Collected data:
────────

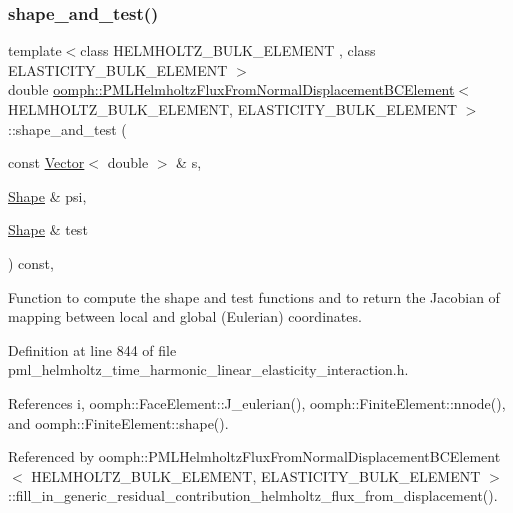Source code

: \subsubsection{\texorpdfstring{shape\+\_\+and\+\_\+test()}{shape\_and\_test()}}
{\footnotesize\ttfamily template$<$class H\+E\+L\+M\+H\+O\+L\+T\+Z\+\_\+\+B\+U\+L\+K\+\_\+\+E\+L\+E\+M\+E\+NT , class E\+L\+A\+S\+T\+I\+C\+I\+T\+Y\+\_\+\+B\+U\+L\+K\+\_\+\+E\+L\+E\+M\+E\+NT $>$ \\
double \hyperlink{classoomph_1_1PMLHelmholtzFluxFromNormalDisplacementBCElement}{oomph\+::\+P\+M\+L\+Helmholtz\+Flux\+From\+Normal\+Displacement\+B\+C\+Element}$<$ H\+E\+L\+M\+H\+O\+L\+T\+Z\+\_\+\+B\+U\+L\+K\+\_\+\+E\+L\+E\+M\+E\+NT, E\+L\+A\+S\+T\+I\+C\+I\+T\+Y\+\_\+\+B\+U\+L\+K\+\_\+\+E\+L\+E\+M\+E\+NT $>$\+::shape\+\_\+and\+\_\+test (\begin{DoxyParamCaption}\item[{const \hyperlink{classoomph_1_1Vector}{Vector}$<$ double $>$ \&}]{s,  }\item[{\hyperlink{classoomph_1_1Shape}{Shape} \&}]{psi,  }\item[{\hyperlink{classoomph_1_1Shape}{Shape} \&}]{test }\end{DoxyParamCaption}) const\hspace{0.3cm}{\ttfamily [inline]}, {\ttfamily [protected]}}



Function to compute the shape and test functions and to return the Jacobian of mapping between local and global (Eulerian) coordinates. 



Definition at line 844 of file pml\+\_\+helmholtz\+\_\+time\+\_\+harmonic\+\_\+linear\+\_\+elasticity\+\_\+interaction.\+h.



References i, oomph\+::\+Face\+Element\+::\+J\+\_\+eulerian(), oomph\+::\+Finite\+Element\+::nnode(), and oomph\+::\+Finite\+Element\+::shape().



Referenced by oomph\+::\+P\+M\+L\+Helmholtz\+Flux\+From\+Normal\+Displacement\+B\+C\+Element$<$ H\+E\+L\+M\+H\+O\+L\+T\+Z\+\_\+\+B\+U\+L\+K\+\_\+\+E\+L\+E\+M\+E\+N\+T, E\+L\+A\+S\+T\+I\+C\+I\+T\+Y\+\_\+\+B\+U\+L\+K\+\_\+\+E\+L\+E\+M\+E\+N\+T $>$\+::fill\+\_\+in\+\_\+generic\+\_\+residual\+\_\+contribution\+\_\+helmholtz\+\_\+flux\+\_\+from\+\_\+displacement().

\mbox{\label{classoomph_1_1PMLHelmholtzFluxFromNormalDisplacementBCElement_ac0c13560b5e8dba19dc11f44f455bf97}}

────────

What this task involves:
Once the pictures are set aside, repeat each entry exactly as it stands.

Written solution:
Source code

: \subsubsection{\texorpdfstring{shape\+\_\+and\+\_\+test()}{shape\_and\_test()}}
{\footnotesize\ttfamily template$<$class H\+E\+L\+M\+H\+O\+L\+T\+Z\+\_\+\+B\+U\+L\+K\+\_\+\+E\+L\+E\+M\+E\+NT , class E\+L\+A\+S\+T\+I\+C\+I\+T\+Y\+\_\+\+B\+U\+L\+K\+\_\+\+E\+L\+E\+M\+E\+NT $>$ \\
double \hyperlink{classoomph_1_1PMLHelmholtzFluxFromNormalDisplacementBCElement}{oomph\+::\+P\+M\+L\+Helmholtz\+Flux\+From\+Normal\+Displacement\+B\+C\+Element}$<$ H\+E\+L\+M\+H\+O\+L\+T\+Z\+\_\+\+B\+U\+L\+K\+\_\+\+E\+L\+E\+M\+E\+NT, E\+L\+A\+S\+T\+I\+C\+I\+T\+Y\+\_\+\+B\+U\+L\+K\+\_\+\+E\+L\+E\+M\+E\+NT $>$\+::shape\+\_\+and\+\_\+test (\begin{DoxyParamCaption}\item[{const \hyperlink{classoomph_1_1Vector}{Vector}$<$ double $>$ \&}]{s,  }\item[{\hyperlink{classoomph_1_1Shape}{Shape} \&}]{psi,  }\item[{\hyperlink{classoomph_1_1Shape}{Shape} \&}]{test }\end{DoxyParamCaption}) const\hspace{0.3cm}{\ttfamily [inline]}, {\ttfamily [protected]}}



Function to compute the shape and test functions and to return the Jacobian of mapping between local and global (Eulerian) coordinates. 



Definition at line 844 of file pml\+\_\+helmholtz\+\_\+time\+\_\+harmonic\+\_\+linear\+\_\+elasticity\+\_\+interaction.\+h.



References i, oomph\+::\+Face\+Element\+::\+J\+\_\+eulerian(), oomph\+::\+Finite\+Element\+::nnode(), and oomph\+::\+Finite\+Element\+::shape().



Referenced by oomph\+::\+P\+M\+L\+Helmholtz\+Flux\+From\+Normal\+Displacement\+B\+C\+Element$<$ H\+E\+L\+M\+H\+O\+L\+T\+Z\+\_\+\+B\+U\+L\+K\+\_\+\+E\+L\+E\+M\+E\+N\+T, E\+L\+A\+S\+T\+I\+C\+I\+T\+Y\+\_\+\+B\+U\+L\+K\+\_\+\+E\+L\+E\+M\+E\+N\+T $>$\+::fill\+\_\+in\+\_\+generic\+\_\+residual\+\_\+contribution\+\_\+helmholtz\+\_\+flux\+\_\+from\+\_\+displacement().

\mbox{\label{classoomph_1_1PMLHelmholtzFluxFromNormalDisplacementBCElement_ac0c13560b5e8dba19dc11f44f455bf97}}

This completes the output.